Hace rato -ni días, ni semanas- que me estoy hartando de lo aburridas que son las crónicas de tribunales, de los sumarios enciclopédicos, de las argucias técnicas para defender lo indefendible, de las artimañas dilatorias que llevan a la prescripción del presunto delito. Creo que desde el juicio de Campamento en el que se sentaron algunos de los culpables del 23-F, para salirse de rositas, he quedado vacunado y no he vuelto a entusiasmarme siguiendo las peripecias de personajes más propios de las revistas de la víscera, que de la prensa seria. Por otro lado, la tendencia al estrellato de muchos delincuentes, de sus abogados, de sus acusadores particulares, de algunos fiscales y jueces, ha terminado con muchas paciencias; desde que allá por los 80 aquel alcalde de Jerez de la Frontera, Pedro Pacheco, fuera condenado por despacharse a gusto con la frase "la justicia es un cachondeo" y después absuelto, las cosas han cambiado mucho, hoy lo llevarían de tertuliano de plató en plató y estaría forrándose haciendo bolos; lástima que después lo pillaron prevaricando, una lástima.

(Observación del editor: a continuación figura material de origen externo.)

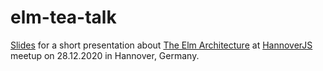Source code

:# elm-tea-talk

[Slides](https://aforemny.github.io/elm-tea-talk/) for a short presentation
about [The Elm Architecture](https://guide.elm-lang.org/architecture/) at
[HannoverJS](https://hannoverjs.de) meetup on 28.12.2020 in Hannover, Germany.
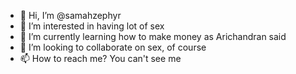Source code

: - 👋 Hi, I’m @samahzephyr
- 👀 I’m interested in having lot of sex
- 🌱 I’m currently learning how to make money as Arichandran said
- 💞️ I’m looking to collaborate on sex, of course
- 📫 How to reach me? You can't see me

<!---
samahzephyr/samahzephyr is a ✨ special ✨ repository because its `README.md` (this file) appears on your GitHub profile.
You can click the Preview link to take a look at your changes.
--->
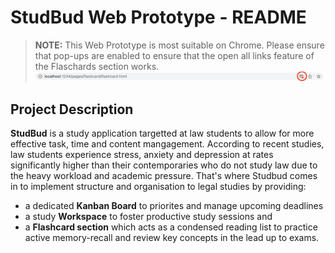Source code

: # StudBud Web Prototype - README

> **NOTE:** This Web Prototype is most suitable on Chrome. Please ensure that pop-ups are enabled to ensure that the open all links feature of the Flaschards section works.
> ![Press the circled icon and enable pop-ups ](/docs/chrome.png)

## Project Description

**StudBud** is a study application targetted at law students to allow for more effective task, time and content mangagement. According to recent studies, law students experience stress, anxiety and depression at rates significantly higher than their contemporaries who do not study law due to the heavy workload and academic pressure. That's where Studbud comes in to implement structure and organisation to legal studies by providing:

- a dedicated **Kanban Board** to priorites and manage upcoming deadlines
- a study **Workspace** to foster productive study sessions and
- a **Flashcard section** which acts as a condensed reading list to practice active memory-recall and review key concepts in the lead up to exams.
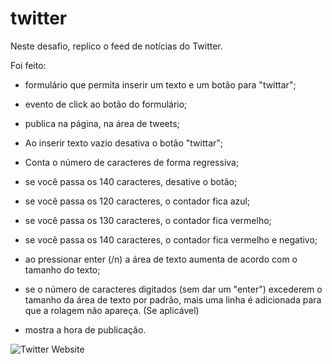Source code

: # twitter

Neste desafio, replico o feed de notícias do Twitter. 
 
 
Foi feito: 
- formulário que permita inserir um texto e um botão para "twittar";
- evento de click ao botão do formulário;
- publica na página, na área de tweets;
 
 - Ao inserir texto vazio desativa o botão "twittar";
 - Conta o número de caracteres de forma regressiva;  
 - se você passa os 140 caracteres, desative o botão;
 - se você passa os 120 caracteres, o contador fica azul;
 - se você passa os 130 caracteres, o contador fica vermelho;
 - se você passa os 140 caracteres, o contador fica vermelho e negativo;

 - ao pressionar enter (/n) a área de texto aumenta de acordo com o tamanho do texto;
 - se o número de caracteres digitados (sem dar um "enter") excederem o tamanho da área de texto por padrão, mais uma linha é adicionada para que a rolagem não apareça. (Se aplicável)
 - mostra a hora de publicação.
 
 ![Twitter Website](scr/twitter.png)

El refranero es muy claro al decir lo que piensa de la justicia, por eso no se equivoca al aconsejarnos huir como de la peste. La mayoría lo intenta, quien no lo consigue se ve envuelto en pleitos, trascendentales para él, pero livianos para los profesionales que participan del evento; lo frecuente es que sea un injusto despido, una bronca para repartir una menguada herencia, un mal divorcio, la comunidad de vecinos que no se aclara, un problema de tráfico; su turno tardará mucho tiempo en ser visto y, cuando se vea, será visto y no visto; la cuerda romperá por el lado más débil.

El común de los mortales podrá intentar, está inventado hace mucho tiempo, montárselo de infanta, o de Rato, argumentando que no sabía nada, que nada le constaba y que la culpa fue del mayordomo; pero al común de los mortales este recurso no les cunde, a los poderosos, sí.

Casi me atrevería a decir que, en algún momento, todos fuimos o intentamos ser infantas, cuando de críos escapábamos de la zapatilla materna, del sopapo del maestro, de la porra corriendo delante de los guardias, de la mala leche del sargento, de la úlcera del capataz que descargaba su ira, del despotismo de la autoridad que nos multa.

Podría ser que fuésemos culpables o no, en el segundo caso nunca delataríamos al responsable, en el primero siempre trataríamos de escurrir el bulto, pero siempre nos alcanzaba la zapatilla, el guantazo, la bronca, la multa, el arresto. Por aquí abajo no nos funciona el truco de la infanta, pero aún podemos mirarnos al espejo sin olvidarnos del consejo que nos daba Francisco de Quevedo: "Donde hay poca justicia es un peligro tener razón".